Frelat Mélanie A, Shaw Colin N, Sukhdeo Simone, Hublin Jean-Jacques, Benazzi Stefano, Ryan Timothy M
Evolutionary Studies Institute, University of the Witwatersrand, Johannesburg, South Africa; Department of Cultural Heritage, University of Bologna, Ravenna, Italy; UMR 7268 ADES, Aix-Marseille Université/EFS/CNRS, Marseille, France.
PAVE Research Group, Department of Archaeology & Anthropology, University of Cambridge, Cambridge, UK; McDonald Institute for Archaeological Research, Department of Archaeology & Anthropology, University of Cambridge, Cambridge, UK; Cambridge BioTomography Centre, Department of Zoology, University of Cambridge, Cambridge, UK.
J Hum Evol. 2017 Jul;108:147-160. doi: 10.1016/j.jhevol.2017.03.006. Epub 2017 May 22.

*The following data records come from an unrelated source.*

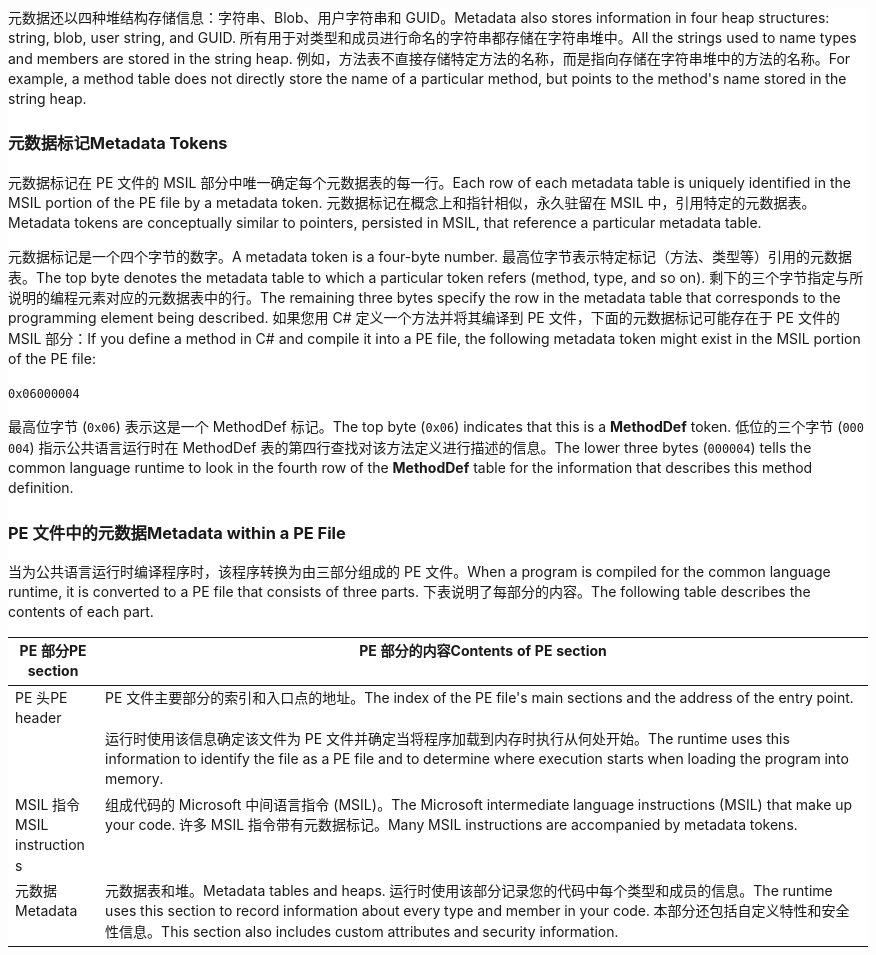 <span data-ttu-id="54c43-153">元数据还以四种堆结构存储信息：字符串、Blob、用户字符串和 GUID。</span><span class="sxs-lookup"><span data-stu-id="54c43-153">Metadata also stores information in four heap structures: string, blob, user string, and GUID.</span></span> <span data-ttu-id="54c43-154">所有用于对类型和成员进行命名的字符串都存储在字符串堆中。</span><span class="sxs-lookup"><span data-stu-id="54c43-154">All the strings used to name types and members are stored in the string heap.</span></span> <span data-ttu-id="54c43-155">例如，方法表不直接存储特定方法的名称，而是指向存储在字符串堆中的方法的名称。</span><span class="sxs-lookup"><span data-stu-id="54c43-155">For example, a method table does not directly store the name of a particular method, but points to the method's name stored in the string heap.</span></span>

### <a name="metadata-tokens"></a><span data-ttu-id="54c43-156">元数据标记</span><span class="sxs-lookup"><span data-stu-id="54c43-156">Metadata Tokens</span></span>

<span data-ttu-id="54c43-157">元数据标记在 PE 文件的 MSIL 部分中唯一确定每个元数据表的每一行。</span><span class="sxs-lookup"><span data-stu-id="54c43-157">Each row of each metadata table is uniquely identified in the MSIL portion of the PE file by a metadata token.</span></span> <span data-ttu-id="54c43-158">元数据标记在概念上和指针相似，永久驻留在 MSIL 中，引用特定的元数据表。</span><span class="sxs-lookup"><span data-stu-id="54c43-158">Metadata tokens are conceptually similar to pointers, persisted in MSIL, that reference a particular metadata table.</span></span>

<span data-ttu-id="54c43-159">元数据标记是一个四个字节的数字。</span><span class="sxs-lookup"><span data-stu-id="54c43-159">A metadata token is a four-byte number.</span></span> <span data-ttu-id="54c43-160">最高位字节表示特定标记（方法、类型等）引用的元数据表。</span><span class="sxs-lookup"><span data-stu-id="54c43-160">The top byte denotes the metadata table to which a particular token refers (method, type, and so on).</span></span> <span data-ttu-id="54c43-161">剩下的三个字节指定与所说明的编程元素对应的元数据表中的行。</span><span class="sxs-lookup"><span data-stu-id="54c43-161">The remaining three bytes specify the row in the metadata table that corresponds to the programming element being described.</span></span> <span data-ttu-id="54c43-162">如果您用 C# 定义一个方法并将其编译到 PE 文件，下面的元数据标记可能存在于 PE 文件的 MSIL 部分：</span><span class="sxs-lookup"><span data-stu-id="54c43-162">If you define a method in C# and compile it into a PE file, the following metadata token might exist in the MSIL portion of the PE file:</span></span>

`0x06000004`

<span data-ttu-id="54c43-163">最高位字节 (`0x06`) 表示这是一个 MethodDef  标记。</span><span class="sxs-lookup"><span data-stu-id="54c43-163">The top byte (`0x06`) indicates that this is a **MethodDef** token.</span></span> <span data-ttu-id="54c43-164">低位的三个字节 (`000004`) 指示公共语言运行时在 MethodDef  表的第四行查找对该方法定义进行描述的信息。</span><span class="sxs-lookup"><span data-stu-id="54c43-164">The lower three bytes (`000004`) tells the common language runtime to look in the fourth row of the **MethodDef** table for the information that describes this method definition.</span></span>

### <a name="metadata-within-a-pe-file"></a><span data-ttu-id="54c43-165">PE 文件中的元数据</span><span class="sxs-lookup"><span data-stu-id="54c43-165">Metadata within a PE File</span></span>

<span data-ttu-id="54c43-166">当为公共语言运行时编译程序时，该程序转换为由三部分组成的 PE 文件。</span><span class="sxs-lookup"><span data-stu-id="54c43-166">When a program is compiled for the common language runtime, it is converted to a PE file that consists of three parts.</span></span> <span data-ttu-id="54c43-167">下表说明了每部分的内容。</span><span class="sxs-lookup"><span data-stu-id="54c43-167">The following table describes the contents of each part.</span></span>

|<span data-ttu-id="54c43-168">PE 部分</span><span class="sxs-lookup"><span data-stu-id="54c43-168">PE section</span></span>|<span data-ttu-id="54c43-169">PE 部分的内容</span><span class="sxs-lookup"><span data-stu-id="54c43-169">Contents of PE section</span></span>|
|----------------|----------------------------|
|<span data-ttu-id="54c43-170">PE 头</span><span class="sxs-lookup"><span data-stu-id="54c43-170">PE header</span></span>|<span data-ttu-id="54c43-171">PE 文件主要部分的索引和入口点的地址。</span><span class="sxs-lookup"><span data-stu-id="54c43-171">The index of the PE file's main sections and the address of the entry point.</span></span><br /><br /> <span data-ttu-id="54c43-172">运行时使用该信息确定该文件为 PE 文件并确定当将程序加载到内存时执行从何处开始。</span><span class="sxs-lookup"><span data-stu-id="54c43-172">The runtime uses this information to identify the file as a PE file and to determine where execution starts when loading the program into memory.</span></span>|
|<span data-ttu-id="54c43-173">MSIL 指令</span><span class="sxs-lookup"><span data-stu-id="54c43-173">MSIL instructions</span></span>|<span data-ttu-id="54c43-174">组成代码的 Microsoft 中间语言指令 (MSIL)。</span><span class="sxs-lookup"><span data-stu-id="54c43-174">The Microsoft intermediate language instructions (MSIL) that make up your code.</span></span> <span data-ttu-id="54c43-175">许多 MSIL 指令带有元数据标记。</span><span class="sxs-lookup"><span data-stu-id="54c43-175">Many MSIL instructions are accompanied by metadata tokens.</span></span>|
|<span data-ttu-id="54c43-176">元数据</span><span class="sxs-lookup"><span data-stu-id="54c43-176">Metadata</span></span>|<span data-ttu-id="54c43-177">元数据表和堆。</span><span class="sxs-lookup"><span data-stu-id="54c43-177">Metadata tables and heaps.</span></span> <span data-ttu-id="54c43-178">运行时使用该部分记录您的代码中每个类型和成员的信息。</span><span class="sxs-lookup"><span data-stu-id="54c43-178">The runtime uses this section to record information about every type and member in your code.</span></span> <span data-ttu-id="54c43-179">本部分还包括自定义特性和安全性信息。</span><span class="sxs-lookup"><span data-stu-id="54c43-179">This section also includes custom attributes and security information.</span></span>|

The dispersal of the genus Homo out of Africa approximately 1.8 million years ago (Ma) has been understood within the context of changes in diet, behavior, and bipedal locomotor efficiency. While various morphological characteristics of the knee and ankle joints are considered part of a suite of traits indicative of, and functionally related to, habitual bipedal walking, the timing and phylogenetic details of these morphological changes remain unclear. To evaluate the timing of knee and ankle joint evolution, we apply geometric morphometric methods to three-dimensional digital models of the proximal and distal tibiae of fossil hominins, Holocene Homo sapiens, and extant great apes. Two sets of landmarks and curve semilandmarks were defined on each specimen. Because some fossils were incomplete, digital reconstructions were carried out independently to estimate missing landmarks and semilandmarks. Group shape variation was evaluated through shape-and form-space principal component analysis and fossil specimens were projected to assess variation in the morphological space computed from the extant comparative sample. We show that a derived proximal tibia (knee) similar to that seen in living H. sapiens evolved with early Homo at ∼2 Ma. In contrast, derived characteristics in the distal tibia appear later, probably with the arrival of Homo erectus. These results suggest a dissociation of the morphologies of the proximal and distal tibia, perhaps indicative of divergent functional demands and, consequently, selective pressures at these joints. It appears that longer distance dispersals that delivered the Dmanisi hominins to Georgia by 1.8 Ma and H. erectus to east-southeast Asia by 1.6 Ma were facilitated by the evolution of a morphologically derived knee complex comparable to that of recent humans and an ankle that was morphologically primitive. This research sets the foundation for additional paleontological, developmental, and functional research to better understand the mechanisms underlying the evolution of bipedalism.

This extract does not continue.